### REQUIRED WORK
Keep to one stretch of the data below, the lines from the one with "## PR #2 - Zustand Stores Setup" up to and including the one with "dictionary, add/update/remove methods)", and return that stretch exactly.

[Items from a dataset]
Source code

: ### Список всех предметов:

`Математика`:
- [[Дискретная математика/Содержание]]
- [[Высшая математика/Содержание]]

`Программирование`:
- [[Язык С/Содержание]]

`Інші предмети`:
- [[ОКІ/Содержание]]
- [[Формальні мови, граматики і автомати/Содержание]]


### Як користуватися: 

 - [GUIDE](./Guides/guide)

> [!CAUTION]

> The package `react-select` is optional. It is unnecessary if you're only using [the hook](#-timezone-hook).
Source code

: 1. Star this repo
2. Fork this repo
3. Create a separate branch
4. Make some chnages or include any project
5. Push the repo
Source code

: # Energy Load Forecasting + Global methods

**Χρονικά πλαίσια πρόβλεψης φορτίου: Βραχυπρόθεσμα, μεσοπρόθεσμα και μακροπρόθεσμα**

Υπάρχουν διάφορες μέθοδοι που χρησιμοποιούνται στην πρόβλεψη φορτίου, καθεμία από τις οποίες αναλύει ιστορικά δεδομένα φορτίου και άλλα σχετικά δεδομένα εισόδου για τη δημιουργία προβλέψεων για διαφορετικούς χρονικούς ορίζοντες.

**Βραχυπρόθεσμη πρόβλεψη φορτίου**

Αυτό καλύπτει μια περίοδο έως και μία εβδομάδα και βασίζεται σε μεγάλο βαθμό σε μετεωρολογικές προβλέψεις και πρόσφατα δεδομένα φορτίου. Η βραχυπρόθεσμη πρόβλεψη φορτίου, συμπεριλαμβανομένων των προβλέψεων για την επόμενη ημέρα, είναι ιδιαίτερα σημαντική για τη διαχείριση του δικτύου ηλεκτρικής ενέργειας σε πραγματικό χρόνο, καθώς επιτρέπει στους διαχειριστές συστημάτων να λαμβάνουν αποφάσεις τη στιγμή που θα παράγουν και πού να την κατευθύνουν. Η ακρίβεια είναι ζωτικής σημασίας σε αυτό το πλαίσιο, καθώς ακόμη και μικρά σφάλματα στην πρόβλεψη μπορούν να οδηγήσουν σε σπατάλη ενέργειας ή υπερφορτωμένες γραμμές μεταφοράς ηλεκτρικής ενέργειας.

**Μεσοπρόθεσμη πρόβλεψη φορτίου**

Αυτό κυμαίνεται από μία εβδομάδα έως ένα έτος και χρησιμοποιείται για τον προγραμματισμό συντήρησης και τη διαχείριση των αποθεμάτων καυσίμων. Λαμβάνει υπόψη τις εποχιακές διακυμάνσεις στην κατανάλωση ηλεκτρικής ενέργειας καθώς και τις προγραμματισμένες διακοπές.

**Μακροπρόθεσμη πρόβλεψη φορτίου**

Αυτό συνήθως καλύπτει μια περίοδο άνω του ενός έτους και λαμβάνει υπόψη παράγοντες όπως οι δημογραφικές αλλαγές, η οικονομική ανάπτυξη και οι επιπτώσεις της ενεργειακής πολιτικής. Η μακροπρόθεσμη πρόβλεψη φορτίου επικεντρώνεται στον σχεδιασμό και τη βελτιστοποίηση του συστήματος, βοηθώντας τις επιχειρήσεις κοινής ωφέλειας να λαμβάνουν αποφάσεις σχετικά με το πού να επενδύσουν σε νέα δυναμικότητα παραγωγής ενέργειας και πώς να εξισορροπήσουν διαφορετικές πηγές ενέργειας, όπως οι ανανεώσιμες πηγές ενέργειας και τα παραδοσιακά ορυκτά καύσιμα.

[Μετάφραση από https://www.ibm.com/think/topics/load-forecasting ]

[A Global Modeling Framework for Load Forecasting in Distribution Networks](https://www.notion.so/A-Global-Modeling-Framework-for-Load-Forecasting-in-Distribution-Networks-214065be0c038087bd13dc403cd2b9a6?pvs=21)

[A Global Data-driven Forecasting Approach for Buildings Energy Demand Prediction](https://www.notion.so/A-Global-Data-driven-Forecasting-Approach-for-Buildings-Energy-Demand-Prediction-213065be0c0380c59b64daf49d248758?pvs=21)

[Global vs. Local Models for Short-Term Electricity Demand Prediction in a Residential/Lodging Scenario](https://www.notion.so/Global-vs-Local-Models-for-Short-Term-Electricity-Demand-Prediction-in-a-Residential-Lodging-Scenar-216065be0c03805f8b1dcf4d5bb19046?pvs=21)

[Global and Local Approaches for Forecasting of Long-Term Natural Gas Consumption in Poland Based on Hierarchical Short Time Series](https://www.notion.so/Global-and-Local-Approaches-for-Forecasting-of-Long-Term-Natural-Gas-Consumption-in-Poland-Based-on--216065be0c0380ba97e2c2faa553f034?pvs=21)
--
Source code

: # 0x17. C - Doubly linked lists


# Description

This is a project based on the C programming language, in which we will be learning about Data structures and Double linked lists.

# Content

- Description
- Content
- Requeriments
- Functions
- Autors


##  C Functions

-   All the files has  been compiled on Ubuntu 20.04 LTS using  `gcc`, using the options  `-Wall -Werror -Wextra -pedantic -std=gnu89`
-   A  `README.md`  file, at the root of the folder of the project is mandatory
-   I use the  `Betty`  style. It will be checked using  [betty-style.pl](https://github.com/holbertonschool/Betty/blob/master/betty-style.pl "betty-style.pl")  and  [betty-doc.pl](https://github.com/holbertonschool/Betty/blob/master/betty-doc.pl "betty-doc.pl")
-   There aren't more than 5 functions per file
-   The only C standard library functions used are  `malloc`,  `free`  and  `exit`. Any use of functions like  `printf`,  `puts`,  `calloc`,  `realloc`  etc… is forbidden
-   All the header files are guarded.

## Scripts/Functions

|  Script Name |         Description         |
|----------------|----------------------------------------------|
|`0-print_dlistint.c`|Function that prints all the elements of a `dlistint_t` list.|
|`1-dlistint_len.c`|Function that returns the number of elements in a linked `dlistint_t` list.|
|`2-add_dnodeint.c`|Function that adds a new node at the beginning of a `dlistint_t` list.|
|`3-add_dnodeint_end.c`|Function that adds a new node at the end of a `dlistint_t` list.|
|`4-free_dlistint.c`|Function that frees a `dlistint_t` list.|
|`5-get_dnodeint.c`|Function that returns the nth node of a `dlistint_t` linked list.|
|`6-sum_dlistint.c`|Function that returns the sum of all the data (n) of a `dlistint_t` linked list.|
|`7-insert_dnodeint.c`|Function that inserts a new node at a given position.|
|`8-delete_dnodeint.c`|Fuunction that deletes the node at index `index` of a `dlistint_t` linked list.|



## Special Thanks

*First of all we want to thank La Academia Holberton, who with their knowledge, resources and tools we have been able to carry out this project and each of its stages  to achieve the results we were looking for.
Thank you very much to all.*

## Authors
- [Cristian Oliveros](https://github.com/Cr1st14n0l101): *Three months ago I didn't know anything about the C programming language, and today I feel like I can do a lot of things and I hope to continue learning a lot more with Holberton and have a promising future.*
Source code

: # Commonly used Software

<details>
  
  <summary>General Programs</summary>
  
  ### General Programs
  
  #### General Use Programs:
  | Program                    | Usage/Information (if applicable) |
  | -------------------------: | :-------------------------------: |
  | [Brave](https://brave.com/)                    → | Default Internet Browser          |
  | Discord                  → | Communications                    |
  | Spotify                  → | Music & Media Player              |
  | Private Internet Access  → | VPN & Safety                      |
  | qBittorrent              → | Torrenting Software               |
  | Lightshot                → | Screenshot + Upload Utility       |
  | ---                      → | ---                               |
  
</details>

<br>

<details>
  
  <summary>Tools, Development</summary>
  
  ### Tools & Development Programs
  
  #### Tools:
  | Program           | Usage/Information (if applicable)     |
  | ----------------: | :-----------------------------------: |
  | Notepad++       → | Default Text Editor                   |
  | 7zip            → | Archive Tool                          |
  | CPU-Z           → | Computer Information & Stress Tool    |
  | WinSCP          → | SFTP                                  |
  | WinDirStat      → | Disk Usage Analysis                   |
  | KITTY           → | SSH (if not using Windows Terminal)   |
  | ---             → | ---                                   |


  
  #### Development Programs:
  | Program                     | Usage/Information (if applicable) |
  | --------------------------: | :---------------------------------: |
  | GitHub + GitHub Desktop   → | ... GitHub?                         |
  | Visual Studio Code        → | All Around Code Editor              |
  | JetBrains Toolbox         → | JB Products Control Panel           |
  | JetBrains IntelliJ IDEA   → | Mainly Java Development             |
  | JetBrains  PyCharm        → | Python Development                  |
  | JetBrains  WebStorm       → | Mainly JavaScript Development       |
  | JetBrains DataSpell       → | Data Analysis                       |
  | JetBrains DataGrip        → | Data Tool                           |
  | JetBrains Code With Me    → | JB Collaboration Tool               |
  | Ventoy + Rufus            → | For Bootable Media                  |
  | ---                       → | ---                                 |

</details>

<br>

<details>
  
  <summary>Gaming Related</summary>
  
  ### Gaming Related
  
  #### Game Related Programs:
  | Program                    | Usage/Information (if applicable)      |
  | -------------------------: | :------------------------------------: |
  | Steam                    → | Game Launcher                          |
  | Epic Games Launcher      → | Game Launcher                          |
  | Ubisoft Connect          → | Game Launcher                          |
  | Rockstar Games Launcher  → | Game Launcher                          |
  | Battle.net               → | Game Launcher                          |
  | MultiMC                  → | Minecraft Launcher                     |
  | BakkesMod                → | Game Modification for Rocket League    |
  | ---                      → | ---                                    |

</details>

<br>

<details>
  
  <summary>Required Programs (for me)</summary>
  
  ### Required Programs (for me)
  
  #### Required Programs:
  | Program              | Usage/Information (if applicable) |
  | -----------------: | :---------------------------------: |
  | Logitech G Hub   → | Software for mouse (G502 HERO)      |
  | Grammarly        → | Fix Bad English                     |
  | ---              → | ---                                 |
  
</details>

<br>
---
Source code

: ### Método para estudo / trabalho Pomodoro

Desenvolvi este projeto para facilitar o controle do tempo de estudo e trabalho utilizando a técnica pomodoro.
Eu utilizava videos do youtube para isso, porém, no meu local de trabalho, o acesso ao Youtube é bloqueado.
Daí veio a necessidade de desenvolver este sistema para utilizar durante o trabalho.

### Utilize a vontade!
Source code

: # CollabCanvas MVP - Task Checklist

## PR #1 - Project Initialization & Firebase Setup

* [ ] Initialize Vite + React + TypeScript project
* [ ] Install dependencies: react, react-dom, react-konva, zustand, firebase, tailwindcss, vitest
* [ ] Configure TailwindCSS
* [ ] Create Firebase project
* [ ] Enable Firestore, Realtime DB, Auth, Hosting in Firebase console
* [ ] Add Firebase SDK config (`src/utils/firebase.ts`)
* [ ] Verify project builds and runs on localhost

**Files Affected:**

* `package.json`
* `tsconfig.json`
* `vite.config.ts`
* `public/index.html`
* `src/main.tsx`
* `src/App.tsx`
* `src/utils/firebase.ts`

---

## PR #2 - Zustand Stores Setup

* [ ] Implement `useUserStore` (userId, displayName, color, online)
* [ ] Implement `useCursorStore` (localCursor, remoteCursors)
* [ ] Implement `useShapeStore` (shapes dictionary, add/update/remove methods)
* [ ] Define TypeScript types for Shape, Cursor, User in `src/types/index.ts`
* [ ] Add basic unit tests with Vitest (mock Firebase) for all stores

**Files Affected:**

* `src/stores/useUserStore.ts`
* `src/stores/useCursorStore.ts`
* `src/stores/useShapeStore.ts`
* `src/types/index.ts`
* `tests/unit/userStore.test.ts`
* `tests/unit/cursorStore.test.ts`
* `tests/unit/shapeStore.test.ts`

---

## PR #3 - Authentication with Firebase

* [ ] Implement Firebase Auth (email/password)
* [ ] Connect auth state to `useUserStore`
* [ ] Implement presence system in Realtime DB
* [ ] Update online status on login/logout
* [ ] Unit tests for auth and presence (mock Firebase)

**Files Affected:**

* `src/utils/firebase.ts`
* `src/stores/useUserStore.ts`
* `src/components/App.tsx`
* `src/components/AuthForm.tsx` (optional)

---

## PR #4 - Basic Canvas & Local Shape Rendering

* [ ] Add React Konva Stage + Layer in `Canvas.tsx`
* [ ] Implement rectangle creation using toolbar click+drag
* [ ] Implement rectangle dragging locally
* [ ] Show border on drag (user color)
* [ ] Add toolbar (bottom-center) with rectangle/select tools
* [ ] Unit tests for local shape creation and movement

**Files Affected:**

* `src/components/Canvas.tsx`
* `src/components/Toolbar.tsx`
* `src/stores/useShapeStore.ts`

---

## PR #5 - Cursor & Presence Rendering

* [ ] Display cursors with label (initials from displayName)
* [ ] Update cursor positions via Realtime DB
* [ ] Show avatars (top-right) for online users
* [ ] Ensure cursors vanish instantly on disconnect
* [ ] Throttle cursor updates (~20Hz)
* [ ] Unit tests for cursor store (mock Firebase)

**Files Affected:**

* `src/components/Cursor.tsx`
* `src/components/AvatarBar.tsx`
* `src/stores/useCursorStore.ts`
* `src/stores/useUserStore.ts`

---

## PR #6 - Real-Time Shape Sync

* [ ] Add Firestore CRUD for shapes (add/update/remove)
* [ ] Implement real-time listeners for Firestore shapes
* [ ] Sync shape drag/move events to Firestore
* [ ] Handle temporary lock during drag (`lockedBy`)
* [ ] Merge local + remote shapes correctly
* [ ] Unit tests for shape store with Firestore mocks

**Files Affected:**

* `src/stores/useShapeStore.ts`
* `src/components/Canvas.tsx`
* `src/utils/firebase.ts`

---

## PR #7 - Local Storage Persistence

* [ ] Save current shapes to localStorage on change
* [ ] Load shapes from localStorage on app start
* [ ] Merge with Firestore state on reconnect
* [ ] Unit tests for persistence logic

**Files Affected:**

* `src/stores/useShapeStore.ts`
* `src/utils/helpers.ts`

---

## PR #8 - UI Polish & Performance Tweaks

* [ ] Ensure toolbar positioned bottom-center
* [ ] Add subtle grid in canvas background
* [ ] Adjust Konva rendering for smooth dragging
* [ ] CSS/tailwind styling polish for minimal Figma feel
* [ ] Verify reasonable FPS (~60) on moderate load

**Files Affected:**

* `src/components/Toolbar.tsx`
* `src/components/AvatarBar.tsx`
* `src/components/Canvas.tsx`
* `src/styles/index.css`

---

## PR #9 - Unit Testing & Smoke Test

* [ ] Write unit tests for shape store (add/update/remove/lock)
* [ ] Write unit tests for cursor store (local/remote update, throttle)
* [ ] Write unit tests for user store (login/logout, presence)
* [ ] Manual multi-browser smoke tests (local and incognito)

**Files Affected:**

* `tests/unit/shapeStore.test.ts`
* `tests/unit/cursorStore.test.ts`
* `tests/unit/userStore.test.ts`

### OUTPUT OF THE EXERCISE
## PR #2 - Zustand Stores Setup

* [ ] Implement `useUserStore` (userId, displayName, color, online)
* [ ] Implement `useCursorStore` (localCursor, remoteCursors)
* [ ] Implement `useShapeStore` (shapes dictionary, add/update/remove methods)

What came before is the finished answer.